- **THE TASK**:
Below are some records; each one is to be set down again exactly.

Stored records
::::
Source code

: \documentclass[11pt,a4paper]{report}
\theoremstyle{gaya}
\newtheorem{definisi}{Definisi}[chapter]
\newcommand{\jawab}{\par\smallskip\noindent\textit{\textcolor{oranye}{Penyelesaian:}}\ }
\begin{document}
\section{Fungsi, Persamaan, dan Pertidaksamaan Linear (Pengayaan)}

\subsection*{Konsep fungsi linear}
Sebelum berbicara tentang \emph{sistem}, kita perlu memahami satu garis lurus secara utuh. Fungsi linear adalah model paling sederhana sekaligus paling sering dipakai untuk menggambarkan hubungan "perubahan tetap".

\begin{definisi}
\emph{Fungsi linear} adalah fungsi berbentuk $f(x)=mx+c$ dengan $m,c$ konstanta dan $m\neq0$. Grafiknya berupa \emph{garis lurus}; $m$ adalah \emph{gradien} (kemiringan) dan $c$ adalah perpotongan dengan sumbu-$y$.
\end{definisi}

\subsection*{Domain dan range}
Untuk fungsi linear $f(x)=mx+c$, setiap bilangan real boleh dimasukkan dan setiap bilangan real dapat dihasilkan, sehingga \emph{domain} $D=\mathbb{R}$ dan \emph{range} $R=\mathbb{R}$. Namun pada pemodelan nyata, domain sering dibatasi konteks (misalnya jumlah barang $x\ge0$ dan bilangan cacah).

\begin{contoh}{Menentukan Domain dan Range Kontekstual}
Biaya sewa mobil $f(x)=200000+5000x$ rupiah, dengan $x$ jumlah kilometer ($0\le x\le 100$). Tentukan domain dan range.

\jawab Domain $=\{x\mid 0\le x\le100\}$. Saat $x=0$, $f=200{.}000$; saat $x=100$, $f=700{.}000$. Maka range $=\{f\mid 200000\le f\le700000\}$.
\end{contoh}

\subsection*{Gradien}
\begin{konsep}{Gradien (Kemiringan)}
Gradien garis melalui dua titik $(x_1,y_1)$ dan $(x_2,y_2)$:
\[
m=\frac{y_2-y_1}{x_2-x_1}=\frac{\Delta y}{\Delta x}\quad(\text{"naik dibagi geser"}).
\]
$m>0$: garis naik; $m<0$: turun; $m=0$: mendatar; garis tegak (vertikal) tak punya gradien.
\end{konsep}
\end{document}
::::
- **SOLUTION TO THE PROBLEM**:
Source code

: \documentclass[11pt,a4paper]{report}
\theoremstyle{gaya}
\newtheorem{definisi}{Definisi}[chapter]
\newcommand{\jawab}{\par\smallskip\noindent\textit{\textcolor{oranye}{Penyelesaian:}}\ }
\begin{document}
\section{Fungsi, Persamaan, dan Pertidaksamaan Linear (Pengayaan)}

\subsection*{Konsep fungsi linear}
Sebelum berbicara tentang \emph{sistem}, kita perlu memahami satu garis lurus secara utuh. Fungsi linear adalah model paling sederhana sekaligus paling sering dipakai untuk menggambarkan hubungan "perubahan tetap".

\begin{definisi}
\emph{Fungsi linear} adalah fungsi berbentuk $f(x)=mx+c$ dengan $m,c$ konstanta dan $m\neq0$. Grafiknya berupa \emph{garis lurus}; $m$ adalah \emph{gradien} (kemiringan) dan $c$ adalah perpotongan dengan sumbu-$y$.
\end{definisi}

\subsection*{Domain dan range}
Untuk fungsi linear $f(x)=mx+c$, setiap bilangan real boleh dimasukkan dan setiap bilangan real dapat dihasilkan, sehingga \emph{domain} $D=\mathbb{R}$ dan \emph{range} $R=\mathbb{R}$. Namun pada pemodelan nyata, domain sering dibatasi konteks (misalnya jumlah barang $x\ge0$ dan bilangan cacah).

\begin{contoh}{Menentukan Domain dan Range Kontekstual}
Biaya sewa mobil $f(x)=200000+5000x$ rupiah, dengan $x$ jumlah kilometer ($0\le x\le 100$). Tentukan domain dan range.

\jawab Domain $=\{x\mid 0\le x\le100\}$. Saat $x=0$, $f=200{.}000$; saat $x=100$, $f=700{.}000$. Maka range $=\{f\mid 200000\le f\le700000\}$.
\end{contoh}

\subsection*{Gradien}
\begin{konsep}{Gradien (Kemiringan)}
Gradien garis melalui dua titik $(x_1,y_1)$ dan $(x_2,y_2)$:
\[
m=\frac{y_2-y_1}{x_2-x_1}=\frac{\Delta y}{\Delta x}\quad(\text{"naik dibagi geser"}).
\]
$m>0$: garis naik; $m<0$: turun; $m=0$: mendatar; garis tegak (vertikal) tak punya gradien.
\end{konsep}
\end{document}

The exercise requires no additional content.